Unconsciously (or perhaps consciously) echoing Hegel, Norman O. Brown declared that "Nature, Natura naturans, is not an orderly Spinozistic or Dantesque cosmos; Nature is Heraclitean fire. And the fire and the rose are one. And so, in spite of Dante, Heaven and Hell are the same place...Modern, or is it postmodern, thought begins with Blake's Marriage of Heaven and Hell" (NOB, "Revisioning Historical Identities").

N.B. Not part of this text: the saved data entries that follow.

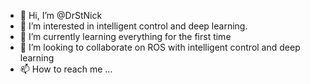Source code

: - 👋 Hi, I’m @DrStNick
- 👀 I’m interested in intelligent control and deep learning.
- 🌱 I’m currently learning everything for the first time
- 💞️ I’m looking to collaborate on ROS with intelligent control and deep learning
- 📫 How to reach me ...

<!---
DrStNick/DrStNick is a ✨ special ✨ repository because its `README.md` (this file) appears on your GitHub profile.
You can click the Preview link to take a look at your changes.
--->
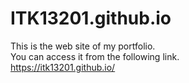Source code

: # ITK13201.github.io

This is the web site of my portfolio.  
You can access it from the following link.  
https://itk13201.github.io/

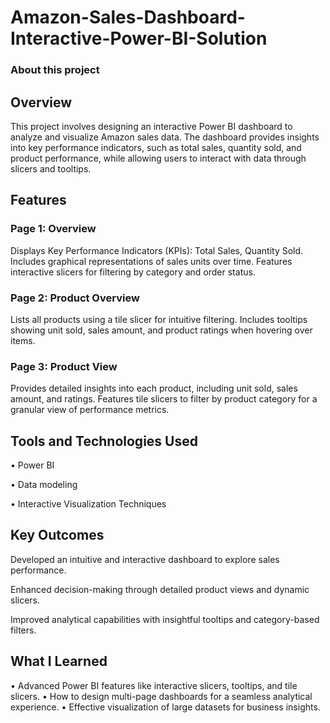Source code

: # Amazon-Sales-Dashboard-Interactive-Power-BI-Solution

### About this project

 
## Overview
This project involves designing an interactive Power BI dashboard to analyze and visualize Amazon sales data. The dashboard provides insights into key performance indicators, such as total sales, quantity sold, and product performance, while allowing users to interact with data through slicers and tooltips.

 

 
## Features
### Page 1: Overview

Displays Key Performance Indicators (KPIs): Total Sales, Quantity Sold.
Includes graphical representations of sales units over time.
Features interactive slicers for filtering by category and order status.
### Page 2: Product Overview

Lists all products using a tile slicer for intuitive filtering.
Includes tooltips showing unit sold, sales amount, and product ratings when hovering over items.
### Page 3: Product View

Provides detailed insights into each product, including unit sold, sales amount, and ratings.
Features tile slicers to filter by product category for a granular view of performance metrics.
 

 
## Tools and Technologies Used
• Power BI

• Data modeling

• Interactive Visualization Techniques
 

 
## Key Outcomes
Developed an intuitive and interactive dashboard to explore sales performance.

Enhanced decision-making through detailed product views and dynamic slicers.

Improved analytical capabilities with insightful tooltips and category-based filters.
 

 
## What I Learned
• Advanced Power BI features like interactive slicers, tooltips, and tile slicers.
• How to design multi-page dashboards for a seamless analytical experience.
• Effective visualization of large datasets for business insights.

Only to end, perhaps, in Henry Miller's Rosy Crucifixion. As Hegel understood only too well, philosophy, "as the thought of the world, does not appear until reality has completed its formative process, and made itself ready. History thus corroborates the teaching of the conception that only in the maturity of reality does the ideal appear as counterpart to the real, apprehends the real world in its substance, and shapes it into an intellectual kingdom. When philosophy paints its grey in grey, one form of life has become old, and by means of grey it cannot be rejuvenated, but only known. The owl of Minerva takes its flight only when the shades of night are gathering."

Whereof one cannot speak, thereof one must be silent.







And so, thanks to Hegel, we may conclude that our masterpiece is the private life...






















And then along comes Feuerbach and turns Hegel on his head: God is an objectification, an alienation of our subjectivities. Feuerbach is followed by Thomas Wolfe, the great Hegelian poet of "Immortal love, alone and aching in the wilderness..." The poet "...of wandering forever and the earth again." The poet Of Time and the River.

As the author of Love's Body admonished us all: "There is only poetry." Hegel probably did not intend to teach us that but, as his most perspicacious readers have understood, he left us no other conclusion.